**Instructions to follow:** Report each line from the data below that holds the word "interface".

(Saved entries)

* * *

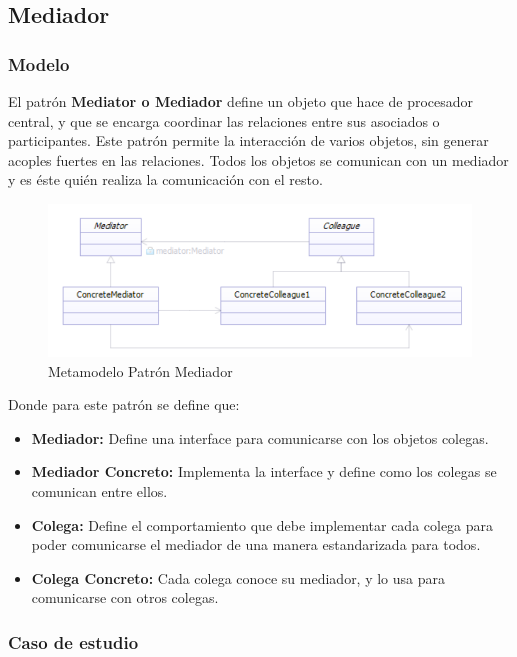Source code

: \subsection{Mediador}

\subsubsection{Modelo}
El patrón \textbf{Mediator o Mediador} define un objeto que hace de procesador central, y que se encarga coordinar las relaciones entre sus asociados o participantes. Este patrón permite la interacción de varios objetos, sin generar acoples fuertes en las relaciones. Todos los objetos se comunican con un mediador y es éste quién realiza la comunicación con el resto.

\begin{figure}[th!]
	\centering
	\includegraphics[width=0.8\linewidth]{arquitectura/imagenes/modeloMediador}
	\caption{Metamodelo Patrón Mediador}
	\label{fig:metamodelo patron mediador}
\end{figure}

Donde para este patrón se define que:
\begin{itemize}
	\item \textbf{Mediador: }Define una interface para comunicarse con los objetos colegas.
	\item \textbf{Mediador Concreto: }Implementa la interface y define como los colegas se comunican entre ellos.
	\item \textbf{Colega: }Define el comportamiento que debe implementar cada colega para poder comunicarse el mediador de una manera estandarizada para todos.
	\item \textbf{Colega Concreto: }Cada colega conoce su mediador, y lo usa para comunicarse con otros colegas.
\end{itemize}

\subsubsection{Caso de estudio}

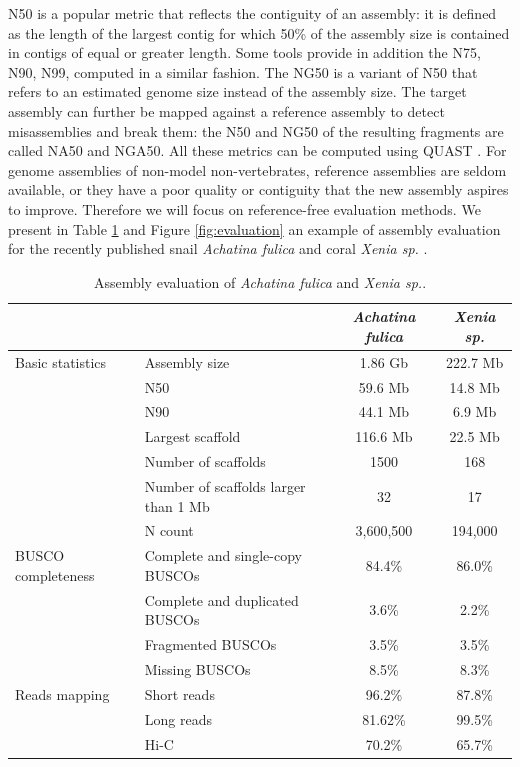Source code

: N50 is a popular metric that reflects the contiguity of an assembly: it is defined as the length of the largest contig for which 50\% of the assembly size is contained in contigs of equal or greater length. Some tools provide in addition the N75, N90, N99, computed in a similar fashion. The NG50 is a variant of N50 that refers to an estimated genome size instead of the assembly size. The target assembly can further be mapped against a reference assembly to detect misassemblies and break them: the N50 and NG50 of the resulting fragments are called NA50 and NGA50. All these metrics can be computed using QUAST \cite{quast}. For genome assemblies of non-model non-vertebrates, reference assemblies are seldom available, or they have a poor quality or contiguity that the new assembly aspires to improve. Therefore we will focus on reference-free evaluation methods. We present in Table \ref{tab:assembly_stats} and Figure \ref{fig:evaluation} an example of assembly evaluation for the recently published snail \textit{Achatina fulica} \cite{achatina_fulica} and coral \textit{Xenia sp.} \cite{xenia_sp}. \\

\begin{table}
\centering
\caption{Assembly evaluation of \textit{Achatina fulica} and \textit{Xenia sp.}.}
\begin{tabular}{|l|l|c|c|}
\hline
                &  & \textit{Achatina fulica} & \textit{Xenia sp.} \\
\hline
Basic statistics & Assembly size & 1.86 Gb & 222.7 Mb \\
                & N50 & 59.6 Mb & 14.8 Mb \\
                & N90 & 44.1 Mb & 6.9 Mb \\
                & Largest scaffold & 116.6 Mb & 22.5 Mb \\
                & Number of scaffolds & 1500 & 168 \\
                & Number of scaffolds larger than 1 Mb & 32 & 17 \\
                & N count & 3,600,500 & 194,000 \\
\hline
BUSCO completeness & Complete and single-copy BUSCOs & 84.4\% & 86.0\% \\
                & Complete and duplicated BUSCOs & 3.6\% & 2.2\% \\
                & Fragmented BUSCOs & 3.5\% & 3.5\% \\
                & Missing BUSCOs & 8.5\% & 8.3\% \\
\hline
Reads mapping & Short reads & 96.2\% & 87.8\% \\
                & Long reads & 81.62\% & 99.5\% \\
                & Hi-C & 70.2\% & 65.7\% \\
\hline
\end{tabular}
\label{tab:assembly_stats}
\end{table}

* * *

**Your response:**
	\item \textbf{Mediador: }Define una interface para comunicarse con los objetos colegas.
	\item \textbf{Mediador Concreto: }Implementa la interface y define como los colegas se comunican entre ellos.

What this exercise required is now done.